### Brief
Going from the top of the listing below to the line that holds "## Table of Contents", reproduce each line exactly; no pictures.
= Beginning of Section =
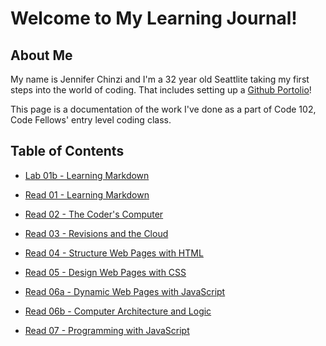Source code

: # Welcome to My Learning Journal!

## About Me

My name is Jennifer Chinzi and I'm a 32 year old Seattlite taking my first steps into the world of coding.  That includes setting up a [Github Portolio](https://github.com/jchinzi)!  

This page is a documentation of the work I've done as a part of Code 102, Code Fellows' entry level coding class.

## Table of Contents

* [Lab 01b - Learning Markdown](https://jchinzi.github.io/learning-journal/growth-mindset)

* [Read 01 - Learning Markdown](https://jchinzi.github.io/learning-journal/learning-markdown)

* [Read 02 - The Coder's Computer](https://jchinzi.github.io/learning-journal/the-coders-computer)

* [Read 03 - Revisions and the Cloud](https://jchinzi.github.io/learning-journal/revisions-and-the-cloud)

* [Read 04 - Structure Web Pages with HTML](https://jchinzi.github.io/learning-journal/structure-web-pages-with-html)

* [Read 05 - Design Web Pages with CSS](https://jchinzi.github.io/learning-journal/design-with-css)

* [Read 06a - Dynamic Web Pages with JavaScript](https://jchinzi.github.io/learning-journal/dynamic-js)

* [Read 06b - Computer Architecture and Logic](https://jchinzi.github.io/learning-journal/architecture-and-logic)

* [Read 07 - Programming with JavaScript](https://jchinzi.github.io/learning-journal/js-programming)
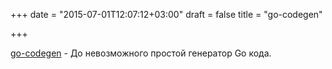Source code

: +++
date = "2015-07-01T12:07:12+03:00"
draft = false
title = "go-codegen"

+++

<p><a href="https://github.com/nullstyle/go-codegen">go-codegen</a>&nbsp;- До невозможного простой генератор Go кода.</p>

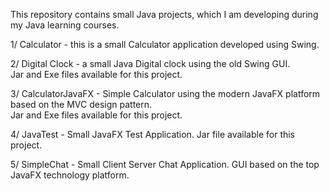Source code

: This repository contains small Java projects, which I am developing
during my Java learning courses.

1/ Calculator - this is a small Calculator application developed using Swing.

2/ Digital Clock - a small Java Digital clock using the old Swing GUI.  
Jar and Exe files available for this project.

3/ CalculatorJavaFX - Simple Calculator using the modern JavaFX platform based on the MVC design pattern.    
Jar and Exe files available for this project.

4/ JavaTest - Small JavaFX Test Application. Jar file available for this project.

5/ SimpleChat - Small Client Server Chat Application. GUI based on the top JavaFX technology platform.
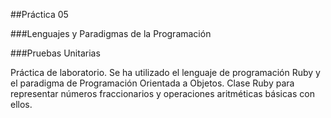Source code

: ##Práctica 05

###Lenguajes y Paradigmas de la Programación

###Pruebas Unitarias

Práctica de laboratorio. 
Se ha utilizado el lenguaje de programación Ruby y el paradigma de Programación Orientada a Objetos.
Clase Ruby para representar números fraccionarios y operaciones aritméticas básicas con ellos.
= End of Section =
### Response to this exercise
Source code

: # Welcome to My Learning Journal!

## About Me

My name is Jennifer Chinzi and I'm a 32 year old Seattlite taking my first steps into the world of coding.  That includes setting up a [Github Portolio](https://github.com/jchinzi)!  

This page is a documentation of the work I've done as a part of Code 102, Code Fellows' entry level coding class.

## Table of Contents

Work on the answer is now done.